Serial fetal echocardiography screening is advised in women who test positive for autoantibodies to Sjogren syndrome auto-antigens types A or B or with a previous history of an infant with neonatal lupus erythematosus [4]. Most cases are detected early in the second trimester and only two percent of cases are detected postnatally [5]. The cardiac rhythm abnormalities of infants born to mothers with SLE has been thought to arise from the transplacental transfer of maternal autoantibodies SSA/Ro and SSB/La which causes destruction of the fetal cardiac conduction system. Both AV node fibrosis and calcium imbalances due to cross reaction between the antibodies and calcium channels have been suggested as potential causes for this destruction [5]. Risk factors for fetal mortality include the presence of major structural cardiac defects, hydrops, an atrial rate < 120 bpm, and ventricular rate < 55 bpm [6, 7].
There are limited treatment options for AV block in utero and early delivery is indicated with evidence of fetal distress. There are reports of steroids and intravenous immunoglobulin being beneficial in these cases, however data remains mixed. Studies that involved the use of hydroxychloroquine 400 mg daily starting between the 6 and 10 weeks of gestation have shown a decreased risk of developing neonatal cardiac lupus, especially in women with a previous history of an affected infant. Postnatal management involves the use of cardiac pacing; however, the insertion of a pacemaker is limited by the infant weight and gestational age. The concurrent development of hydrops significantly raises the mortality.
Fetal AV heart block is often seen if the mother has higher auto-antibodies titers, however enough overlap exists between affected and unaffected cases that a high titer alone is not indicative of heart involvement. There are some reports of discordant expression of cardiac SLE in neonates in dizygotic twin pregnancies suggesting the possibility of different interaction between fetal and in utero environmental factors [7–11].
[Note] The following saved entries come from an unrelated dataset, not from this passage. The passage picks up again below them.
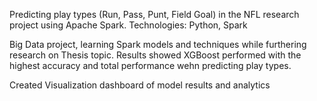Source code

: Predicting play types (Run, Pass, Punt, Field Goal) in the NFL research project using Apache Spark.
Technologies: Python, Spark

Big Data project, learning Spark models and techniques while furthering research on Thesis topic. Results showed XGBoost performed with the highest accuracy and total performance wehn predicting play types.

Created Visualization dashboard of model results and analytics
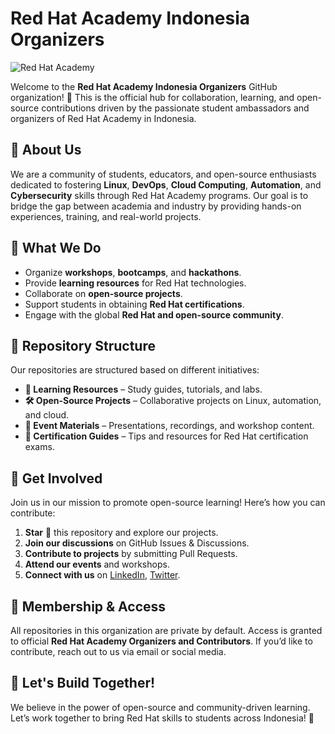 # Red Hat Academy Indonesia Organizers

![Red Hat Academy](https://upload.wikimedia.org/wikipedia/commons/thumb/7/79/Red_Hat_Logo_2019.svg/1024px-Red_Hat_Logo_2019.svg.png)

Welcome to the **Red Hat Academy Indonesia Organizers** GitHub organization! 🎉 This is the official hub for collaboration, learning, and open-source contributions driven by the passionate student ambassadors and organizers of Red Hat Academy in Indonesia.

## 🚀 About Us
We are a community of students, educators, and open-source enthusiasts dedicated to fostering **Linux**, **DevOps**, **Cloud Computing**, **Automation**, and **Cybersecurity** skills through Red Hat Academy programs. Our goal is to bridge the gap between academia and industry by providing hands-on experiences, training, and real-world projects.

## 🎯 What We Do
- Organize **workshops**, **bootcamps**, and **hackathons**.
- Provide **learning resources** for Red Hat technologies.
- Collaborate on **open-source projects**.
- Support students in obtaining **Red Hat certifications**.
- Engage with the global **Red Hat and open-source community**.

## 📂 Repository Structure
Our repositories are structured based on different initiatives:
- **📘 Learning Resources** – Study guides, tutorials, and labs.
- **🛠 Open-Source Projects** – Collaborative projects on Linux, automation, and cloud.
- **🎤 Event Materials** – Presentations, recordings, and workshop content.
- **📝 Certification Guides** – Tips and resources for Red Hat certification exams.

## 🌟 Get Involved
Join us in our mission to promote open-source learning! Here’s how you can contribute:
1. **Star** 🌟 this repository and explore our projects.
2. **Join our discussions** on GitHub Issues & Discussions.
3. **Contribute to projects** by submitting Pull Requests.
4. **Attend our events** and workshops.
5. **Connect with us** on [LinkedIn](https://www.linkedin.com/school/red-hat-academy/), [Twitter](https://twitter.com/RedHat).

## 🔐 Membership & Access
All repositories in this organization are private by default. Access is granted to official **Red Hat Academy Organizers and Contributors**. If you’d like to contribute, reach out to us via email or social media.

## 🎉 Let's Build Together!
We believe in the power of open-source and community-driven learning. Let’s work together to bring Red Hat skills to students across Indonesia! 🚀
Our case is unique since Twin A’s demise along with the resultant heart rate decelerations in Twin B caused the mother to go into preterm labor which ultimately resulted in delivery. Moreover, there was discordant expression as only one twin was affected by heart block. This in turn raises the possibility of specific fetal factors potentially modulating the effect of maternal antibodies on the fetal conduction system. Additional research is needed to further elucidate the nature of the complex interaction between the fetus and maternal autoimmune diseases.
Funding
This research did not receive any specific grant from funding agencies in the public, commercial, or not-for-profit sectors.
Declaration of interest
The authors report no conflict of interest.
Consent
Consent was obtained from parents prior to submission of this manuscript.